An automated text classification system becomes a necessity due to the availability of the huge amount of text documents that we encounter in our day to day life. It is required to manage and process an increasingly large number of extensive documents in digitized ways. An automated text classification system is appealing due to its ability to eliminate the processing of text documents manually, which is an expensive, tedious, time-consuming task and not feasible at all with respect to the time being provided and the number of text documents involved. Automatic text classification or text categorization is the task of automatically assigning a set of text documents into their respective text categories or domains from a predefined set of domains.
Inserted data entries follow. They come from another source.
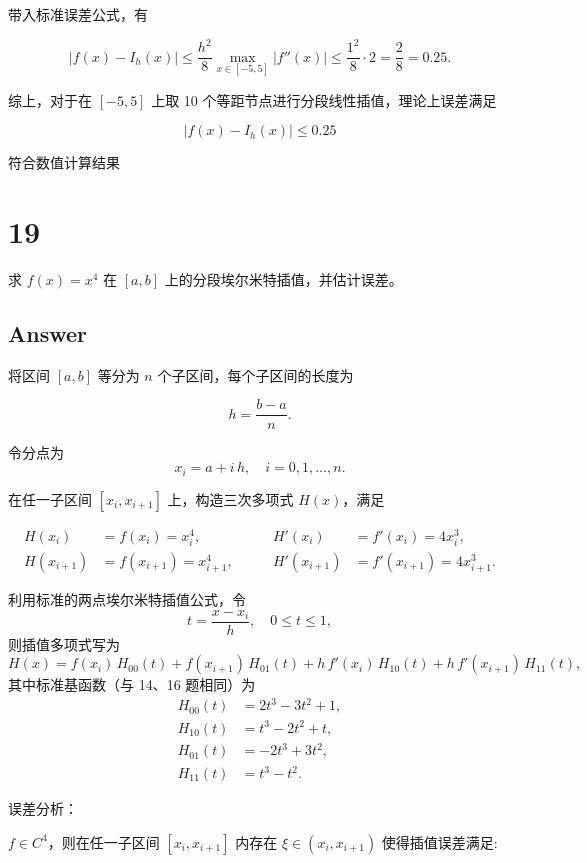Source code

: \documentclass[11pt]{article}
\begin{document}
带入标准误差公式，有

\[
|f(x)-I_h(x)|\le \frac{h^2}{8}\max_{x\in[-5,5]}|f''(x)| \le \frac{1^2}{8}\cdot 2 = \frac{2}{8}=0.25.
\]

综上，对于在 \([-5,5]\) 上取 10
个等距节点进行分段线性插值，理论上误差满足

\[
\boxed{
|f(x)-I_h(x)|\le 0.25}
\]

符合数值计算结果

    \section{19}\label{section}

求 \(f(x) = x^4\) 在 \([a, b]\) 上的分段埃尔米特插值，并估计误差。

\subsection{Answer}\label{answer}

将区间 \([a,b]\) 等分为 \(n\) 个子区间，每个子区间的长度为

\[
h = \frac{b-a}{n}.
\]

令分点为 \[
x_i = a + i\, h,\quad i = 0,1,\dots,n.
\]

在任一子区间 \([x_i, x_{i+1}]\) 上，构造三次多项式 \(H(x)\)，满足

\[
\begin{aligned}
H(x_i) &= f(x_i)= x_i^4,\qquad &H'(x_i) &= f'(x_i)= 4x_i^3,\\[1mm]
H(x_{i+1}) &= f(x_{i+1}) = x_{i+1}^4,\qquad &H'(x_{i+1}) &= f'(x_{i+1})= 4 x_{i+1}^3.
\end{aligned}
\]

利用标准的两点埃尔米特插值公式，令 \[
t = \frac{x - x_i}{h},\quad 0\le t\le 1,
\] 则插值多项式写为 \[
H(x)= f(x_i)\, H_{00}(t) + f(x_{i+1})\, H_{01}(t) + h\, f'(x_i)\, H_{10}(t) + h\, f'(x_{i+1})\, H_{11}(t),
\] 其中标准基函数（与 14、16 题相同）为 \[
\begin{aligned}
H_{00}(t) &= 2t^3 - 3t^2 + 1,\\[1mm]
H_{10}(t) &= t^3 - 2t^2 + t,\\[1mm]
H_{01}(t) &= -2t^3 + 3t^2,\\[1mm]
H_{11}(t) &= t^3 - t^2.
\end{aligned}
\]

误差分析：

\(f \in C^4\)，则在任一子区间 \([x_i, x_{i+1}]\) 内存在
\(\xi\in(x_i,x_{i+1})\) 使得插值误差满足:
\end{document}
It has various major applications, such as the filtering of spam emails, classification of opinions for movie or product reviews, indexing articles, analysis of sentiments from texts, hierarchical classification of web data and many more. Often, for classification purposes, the relationship between two text documents is measured using distance metrics. Several classification techniques have already been proposed and implemented along with distance metrics, such as cosine similarity and Euclidean distance for accomplishing this task. However, in this chapter, an approach is taken where various innovative distance measurement algorithms are analyzed, namely squared Euclidean distance, Manhattan distance, Mahalanobis distance, Minkowski distance, Chebyshev distance, and Canberra distance to evaluate the effectiveness of the algorithms for classification of 9000 Bangla text documents acquired from various web sources. The outcomes are presented in terms of precision, recall and F₁ measure. The obtained results are compared with other commonly used distance measurement algorithms and it is observed that Mahalanobis distance and Minkowski distance perform better compared with all other distance metrics adopted for this experiment.